NEC develops razor-thin battery

It would be used in active RFID cards

News Story by Martyn Williams Taken by: Daniel George
Website: http://www.computerworld.com/printthis/2005/0,4814,106852,00.html

DECEMBER 08, 2005 (IDG NEWS SERVICE) - TOKYO

Engineers at Japan's NEC Corp. have developed a flexible battery that is less than a millimeter thick and can be charged in half a minute, the company said.

The battery has been designed for use in applications such as active radio frequency identification (RFID) cards and could provide enough power to keep such cards running for several weeks before requiring a recharge, said Yoshimi Kubo, chief manager of fuel cell and battery research at NEC's fundamental and environmental research laboratories yesterday.

The device is an "organic radical battery," a technology developed by NEC that uses materials that are more environmentally friendly than the chemicals found in common rechargeable batteries, the company said.
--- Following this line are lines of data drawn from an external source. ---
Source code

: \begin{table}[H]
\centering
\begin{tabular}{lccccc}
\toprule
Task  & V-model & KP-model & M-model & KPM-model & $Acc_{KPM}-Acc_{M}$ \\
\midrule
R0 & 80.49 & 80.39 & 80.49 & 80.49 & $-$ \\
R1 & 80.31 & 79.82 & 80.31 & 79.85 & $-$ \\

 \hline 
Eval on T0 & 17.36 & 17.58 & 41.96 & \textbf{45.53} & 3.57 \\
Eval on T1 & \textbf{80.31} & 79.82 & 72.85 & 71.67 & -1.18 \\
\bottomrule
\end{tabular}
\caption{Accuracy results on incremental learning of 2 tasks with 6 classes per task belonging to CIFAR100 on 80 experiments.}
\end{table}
NEC began researching the technology in 2000, and its work has been partly funded by Japan's New Energy and Industrial Technology Development Organization (NEDO).

One of the features of such batteries is their ability to be charged quickly. The device unveiled yesterday can be charged to about 80% of its capacity in about 30 seconds.

A prototype is being demonstrated this week at an NEC event in Tokyo. The battery measures about 4 centimeters square and has been fitted into a card that's about the same size as an identification or credit card. After a charge, it can keep an LED embedded in the card lighted for about 20 minutes before requiring a recharge.

Such thin batteries are important for active-type RFID cards. Most RFID cards or tags are passive devices that aren't capable of transmitting data on their own and work when brought into proximity with a radio field from a tag reader. This typically means they work over a range of several centimeters. Active tags are more like miniature radios and can transmit over longer distances, which means they can be read without having to bring them as close to the tag reader.

NEC said it has no plans for commercial production of the device or an estimate of how much it would cost at such a time as production begins.

It's also not the first organic radical battery application developed by NEC.

A larger version of the battery was shown earlier this year and proposed as a possible future emergency power source for PCs. Because the battery is capable of delivering a large amount of power in a short period, NEC demonstrated it being used to power a PC for about 15 seconds, which is enough time for the PC to back up important data and shut down properly.

That application used four batteries, each of which measure 55 by 43 millimeters and are 4mm thick, which is about the same size as a stack of three credit cards. Each cell weighs 20 grams. Like the prototype on show this week, NEC didn't have any immediate commercialization plans for the technology.